Working data START
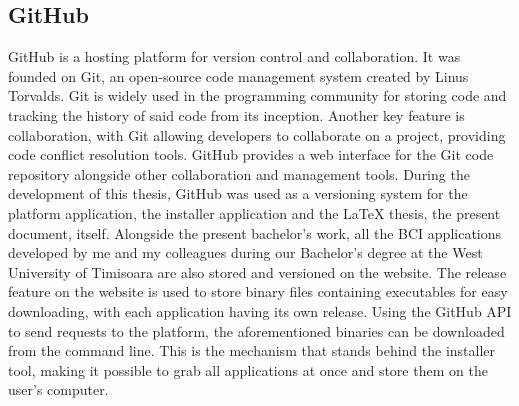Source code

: \subsection{GitHub}
GitHub is a hosting platform for version control and collaboration\cite{github_HelloWorlds}. It was founded on Git, an open-source code management system created by Linus Torvalds. Git is widely used in the programming community for storing code and tracking the history of said code from its inception. Another key feature is collaboration, with Git allowing developers to collaborate on a project, providing code conflict resolution tools. GitHub provides a web interface for the Git code repository alongside other collaboration and management tools\cite{whatsGithub}. During the development of this thesis, GitHub was used as a versioning system for the platform application, the installer application and the LaTeX thesis, the present document, itself.
\vspace{\baselineskip}\newline
Alongside the present bachelor's work, all the BCI applications developed by me and my colleagues during our Bachelor's degree at the West University of Timisoara are also stored and versioned on the website. The release feature on the website is used to store binary files containing executables for easy downloading, with each application having its own release. Using the GitHub API to send requests to the platform, the aforementioned binaries can be downloaded from the command line. This is the mechanism that stands behind the installer tool, making it possible to grab all applications at once and store them on the user's computer.


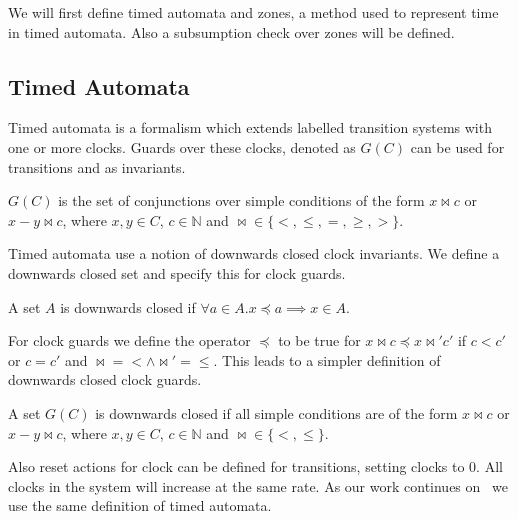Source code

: We will first define timed automata and zones, a method used to represent time in timed automata. Also a subsumption check over zones will be defined. 

\subsection{Timed Automata}
Timed automata is a formalism which extends labelled transition systems with one or more clocks. Guards over these clocks, denoted as $G(C)$ can be used for transitions and as invariants. 

\begin{mydef}
\label{def:clockGuards}
$G(C)$ is the set of conjunctions over simple conditions of the form $x \Join c$ or $x-y \Join c$, where $x,y \in C$, $c \in \mathbb{N}$ and $\Join \in \{<,\leq,=,\geq,>\}$.
\end{mydef}

Timed automata use a notion of downwards closed clock invariants. We define a downwards closed set and specify this for clock guards.

\begin{mydef}
A set $A$ is downwards closed if $\forall a \in A. x \preceq a \implies x \in A$. 
\end{mydef}

For clock guards we define the operator $\preceq$ to be true for $x \Join c \preceq x \Join' c'$ if $c < c'$ or $c = c'$ and $\Join = < \wedge \Join' = \leq$. This leads to a simpler definition of downwards closed clock guards.

\begin{mydef}
A set $G(C)$ is downwards closed if all simple conditions are of the form $x \Join c$ or $x-y \Join c$, where $x,y \in C$, $c \in \mathbb{N}$ and $\Join \in \{<,\leq\}$.
\end{mydef}


Also reset actions for clock can be defined for transitions, setting clocks to $0$. All clocks in the system will increase at the same rate. As our work continues on~\cite{eemcs21972} we use the same definition of timed automata.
Working data END
Set the whole listing down again unchanged, apart from the pictures, which are omitted.

Source code

: \subsection{GitHub}
GitHub is a hosting platform for version control and collaboration\cite{github_HelloWorlds}. It was founded on Git, an open-source code management system created by Linus Torvalds. Git is widely used in the programming community for storing code and tracking the history of said code from its inception. Another key feature is collaboration, with Git allowing developers to collaborate on a project, providing code conflict resolution tools. GitHub provides a web interface for the Git code repository alongside other collaboration and management tools\cite{whatsGithub}. During the development of this thesis, GitHub was used as a versioning system for the platform application, the installer application and the LaTeX thesis, the present document, itself.
\vspace{\baselineskip}\newline
Alongside the present bachelor's work, all the BCI applications developed by me and my colleagues during our Bachelor's degree at the West University of Timisoara are also stored and versioned on the website. The release feature on the website is used to store binary files containing executables for easy downloading, with each application having its own release. Using the GitHub API to send requests to the platform, the aforementioned binaries can be downloaded from the command line. This is the mechanism that stands behind the installer tool, making it possible to grab all applications at once and store them on the user's computer.


Source code

: We will first define timed automata and zones, a method used to represent time in timed automata. Also a subsumption check over zones will be defined. 

\subsection{Timed Automata}
Timed automata is a formalism which extends labelled transition systems with one or more clocks. Guards over these clocks, denoted as $G(C)$ can be used for transitions and as invariants. 

\begin{mydef}
\label{def:clockGuards}
$G(C)$ is the set of conjunctions over simple conditions of the form $x \Join c$ or $x-y \Join c$, where $x,y \in C$, $c \in \mathbb{N}$ and $\Join \in \{<,\leq,=,\geq,>\}$.
\end{mydef}

Timed automata use a notion of downwards closed clock invariants. We define a downwards closed set and specify this for clock guards.

\begin{mydef}
A set $A$ is downwards closed if $\forall a \in A. x \preceq a \implies x \in A$. 
\end{mydef}

For clock guards we define the operator $\preceq$ to be true for $x \Join c \preceq x \Join' c'$ if $c < c'$ or $c = c'$ and $\Join = < \wedge \Join' = \leq$. This leads to a simpler definition of downwards closed clock guards.

\begin{mydef}
A set $G(C)$ is downwards closed if all simple conditions are of the form $x \Join c$ or $x-y \Join c$, where $x,y \in C$, $c \in \mathbb{N}$ and $\Join \in \{<,\leq\}$.
\end{mydef}


Also reset actions for clock can be defined for transitions, setting clocks to $0$. All clocks in the system will increase at the same rate. As our work continues on~\cite{eemcs21972} we use the same definition of timed automata.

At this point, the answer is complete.